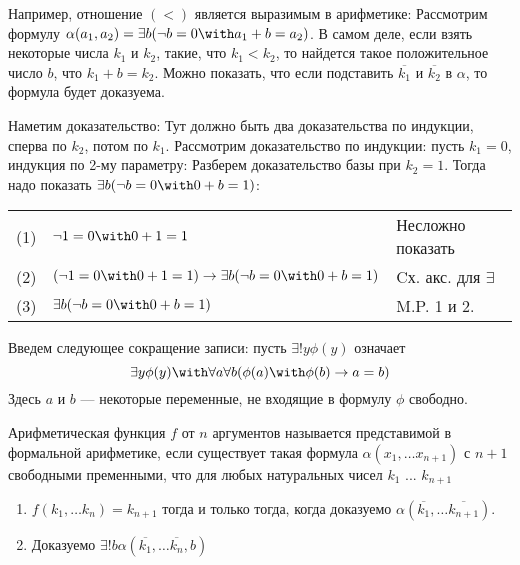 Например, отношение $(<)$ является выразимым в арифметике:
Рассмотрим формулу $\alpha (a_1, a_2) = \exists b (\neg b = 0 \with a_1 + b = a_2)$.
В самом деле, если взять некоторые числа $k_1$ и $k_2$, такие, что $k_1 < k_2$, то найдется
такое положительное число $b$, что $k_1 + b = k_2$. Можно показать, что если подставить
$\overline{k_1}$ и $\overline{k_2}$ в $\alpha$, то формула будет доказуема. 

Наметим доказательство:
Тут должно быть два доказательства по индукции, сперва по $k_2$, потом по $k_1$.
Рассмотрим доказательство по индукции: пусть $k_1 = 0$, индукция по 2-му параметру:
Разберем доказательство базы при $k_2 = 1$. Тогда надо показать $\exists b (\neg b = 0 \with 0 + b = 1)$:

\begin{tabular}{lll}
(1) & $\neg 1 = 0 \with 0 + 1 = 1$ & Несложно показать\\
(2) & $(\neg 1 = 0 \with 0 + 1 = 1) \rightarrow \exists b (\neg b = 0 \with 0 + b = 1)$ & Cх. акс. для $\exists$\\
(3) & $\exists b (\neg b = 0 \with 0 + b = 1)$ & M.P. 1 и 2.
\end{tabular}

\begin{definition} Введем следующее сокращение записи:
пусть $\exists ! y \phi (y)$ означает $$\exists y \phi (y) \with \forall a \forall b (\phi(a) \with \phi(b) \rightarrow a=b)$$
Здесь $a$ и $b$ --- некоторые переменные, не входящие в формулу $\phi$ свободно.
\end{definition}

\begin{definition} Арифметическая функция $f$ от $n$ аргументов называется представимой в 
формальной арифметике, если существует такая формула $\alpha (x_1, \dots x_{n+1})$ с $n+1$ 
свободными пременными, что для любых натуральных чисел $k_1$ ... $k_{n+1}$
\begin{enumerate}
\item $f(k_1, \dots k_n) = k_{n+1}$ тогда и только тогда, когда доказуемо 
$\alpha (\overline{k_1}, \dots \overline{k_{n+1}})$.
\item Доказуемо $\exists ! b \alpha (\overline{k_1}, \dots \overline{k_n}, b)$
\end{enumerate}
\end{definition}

• • • • •

§ TASK BRIEF
A faithful copy of the data is required: each word kept, each picture omitted.

§ EXERCISE ANSWER
 Например, отношение $(<)$ является выразимым в арифметике:
Рассмотрим формулу $\alpha (a_1, a_2) = \exists b (\neg b = 0 \with a_1 + b = a_2)$.
В самом деле, если взять некоторые числа $k_1$ и $k_2$, такие, что $k_1 < k_2$, то найдется
такое положительное число $b$, что $k_1 + b = k_2$. Можно показать, что если подставить
$\overline{k_1}$ и $\overline{k_2}$ в $\alpha$, то формула будет доказуема. 

Наметим доказательство:
Тут должно быть два доказательства по индукции, сперва по $k_2$, потом по $k_1$.
Рассмотрим доказательство по индукции: пусть $k_1 = 0$, индукция по 2-му параметру:
Разберем доказательство базы при $k_2 = 1$. Тогда надо показать $\exists b (\neg b = 0 \with 0 + b = 1)$:

\begin{tabular}{lll}
(1) & $\neg 1 = 0 \with 0 + 1 = 1$ & Несложно показать\\
(2) & $(\neg 1 = 0 \with 0 + 1 = 1) \rightarrow \exists b (\neg b = 0 \with 0 + b = 1)$ & Cх. акс. для $\exists$\\
(3) & $\exists b (\neg b = 0 \with 0 + b = 1)$ & M.P. 1 и 2.
\end{tabular}

\begin{definition} Введем следующее сокращение записи:
пусть $\exists ! y \phi (y)$ означает $$\exists y \phi (y) \with \forall a \forall b (\phi(a) \with \phi(b) \rightarrow a=b)$$
Здесь $a$ и $b$ --- некоторые переменные, не входящие в формулу $\phi$ свободно.
\end{definition}

\begin{definition} Арифметическая функция $f$ от $n$ аргументов называется представимой в 
формальной арифметике, если существует такая формула $\alpha (x_1, \dots x_{n+1})$ с $n+1$ 
свободными пременными, что для любых натуральных чисел $k_1$ ... $k_{n+1}$
\begin{enumerate}
\item $f(k_1, \dots k_n) = k_{n+1}$ тогда и только тогда, когда доказуемо 
$\alpha (\overline{k_1}, \dots \overline{k_{n+1}})$.
\item Доказуемо $\exists ! b \alpha (\overline{k_1}, \dots \overline{k_n}, b)$
\end{enumerate}
\end{definition}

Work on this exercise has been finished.